On reproche habituellement à l'archéologue allemand sa désinvolture vis-à-vis des sites auxquels il s'est intéressé. Il est indéniable qu'il n'a pas hésité à assembler selon son goût particulier, pour les présenter au public, des objets qui n'avaient aucun rapport entre eux et qu'il n'avait pas trouvés au même endroit. On ne peut non plus passer sous silence le fait qu'il ait négligé tout ce qui ne l'intéressait pas au premier chef, c'est-à-dire tout ce qui ne correspondait pas au niveau dit de Troie II et qui constituait un obstacle aux fouilles qu'il voulait mener sur ce qu'il imaginait être la cité de Priam. Dans son premier rapport sur les fouilles de Troie publié à Leipzig en 1874 avec un magnifique Atlas, Schliemann prétend avoir exhumé le trésor de Priam et les bijoux de la belle Hélène. Le gouvernement turc lui intente alors un procès pour vol de biens nationaux, mensonge et falsification. Il n'y échappe qu'en payant une indemnité énorme et en faisant jouer ses relations à Berlin et à Washington. Il reste que Schliemann était bien seul à ramasser les quelques huit mille fragments du diadème, des pendentifs et des colliers qu'il avait découverts et qu’il envoya secrètement au consul américain Frank Calvert, qui les transmit à Sophia son épouse, alors établie à
Athènes. Ces parures furent ensuite remontées, enfilées et complétées selon les indications d'un antiquaire florentin. Légué en 1890 au musée ethnologique de Berlin, devenu en 1921 le musée de la Pré- et Protohistoire, Le trésor de Troie fut exposé sans discontinuité de la fin du XIXe siècle jusqu'en 1939. Lorsque, le 22 avril 1945, les troupes du maréchal Joukov entrèrent dans la capitale en ruine du IIIe Reich, les Soviétiques n'hésitèrent pas à se servir... Il est vrai que les Allemands ne s'étaient pas non plus embarrassés de scrupules lorsque, dès 1941, au fur et à mesure de leur avancée en URSS, ils avaient fait main basse sur toutes les richesses qu'ils découvraient. Les autorités soviétiques puis russes refusèrent d'admettre officiellement qu'elles étaient en possession du trésor de Troie jusqu'à cet été 1993 au cours duquel le président Boris Eltsine, de passage à Athènes, confia à ses hôtes qu'il se trouvait bien en Russie. Grand seigneur, il émit même l'idée qu'il serait conforme à l'histoire que la Grèce puisse un jour accueillir cette inestimable collection. Mais, en 1997, la Russie adopta une loi déclarant propriété russe les œuvres d'art saisies par l'Armée rouge en Allemagne pendant la Seconde Guerre mondiale, à l'exception des biens des victimes du nazisme et des biens des communautés religieuses.

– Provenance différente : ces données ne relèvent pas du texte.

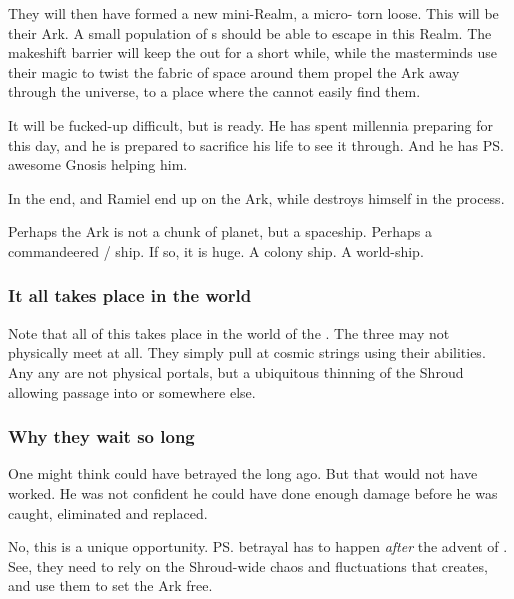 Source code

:\begin{garbage}
They will then have formed a new mini-Realm, a micro-\Miith{} torn loose. 
This will be their Ark. 
A small population of \Miithian s should be able to escape in this Realm. 
The makeshift barrier will keep the \banes{} out for a short while, while the masterminds use their magic to twist the fabric of space around them propel the Ark away through the universe, to a place where the \banes{} cannot easily find them. 

It will be fucked-up difficult, but \Azraid{} is ready. 
He has spent millennia preparing for this day, and he is prepared to sacrifice his life to see it through. 
And he has \ps{\Ishnaruchaefir} awesome Gnosis helping him. 

In the end, \Ishnaruchaefir{} and Ramiel end up on the Ark, while \Azraid{} destroys himself in the process. 

Perhaps the Ark is not a chunk of planet, but a spaceship. 
Perhaps a commandeered \bane/\resphan{} ship. 
If so, it is huge. 
A colony ship. 
A world-ship. 





\subsubsection{It all takes place in the \matrix{} world}
Note that all of this takes place in the world of the \matrices. 
The three may not physically meet at all. 
They simply pull at cosmic strings using their \vertex{} abilities. 
Any any  are not physical portals, but a ubiquitous thinning of the Shroud allowing passage into \Erebos{} or somewhere else. 





\subsubsection{Why they wait so long}
One might think \Azraid{} could have betrayed the \banes{} long ago. 
But that would not have worked. 
He was not confident he could have done enough damage before he was caught, eliminated and replaced. 

No, this is a unique opportunity. 
\ps{\Azraid} betrayal has to happen \emph{after} the advent of \Lithrim. 
See, they need to rely on the Shroud-wide chaos and fluctuations that \Lithrim{} creates, and use them to set the Ark free. 










\end{garbage}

Maigre consolation : à Berlin se trouvent encore quelques 6 000 pièces sur les 10 000 que comptait la collection Schliemann, pièces de céramique de l'Age du bronze, inscriptions grecques et latines, et quelques objets en argent du « trésor de Priam ». Les négociations entre la Russie et l'Allemagne se poursuivent.
Au-delà des débats juridiques, le principal reste que de forts soupçons planent sur l'ensemble constitué par le « trésor de Priam ». Divers indices permettent en effet de penser que Schliemann a rassemblé sous ce nom un ensemble hétéroclite d'objets trouvés en différents points et niveaux du site..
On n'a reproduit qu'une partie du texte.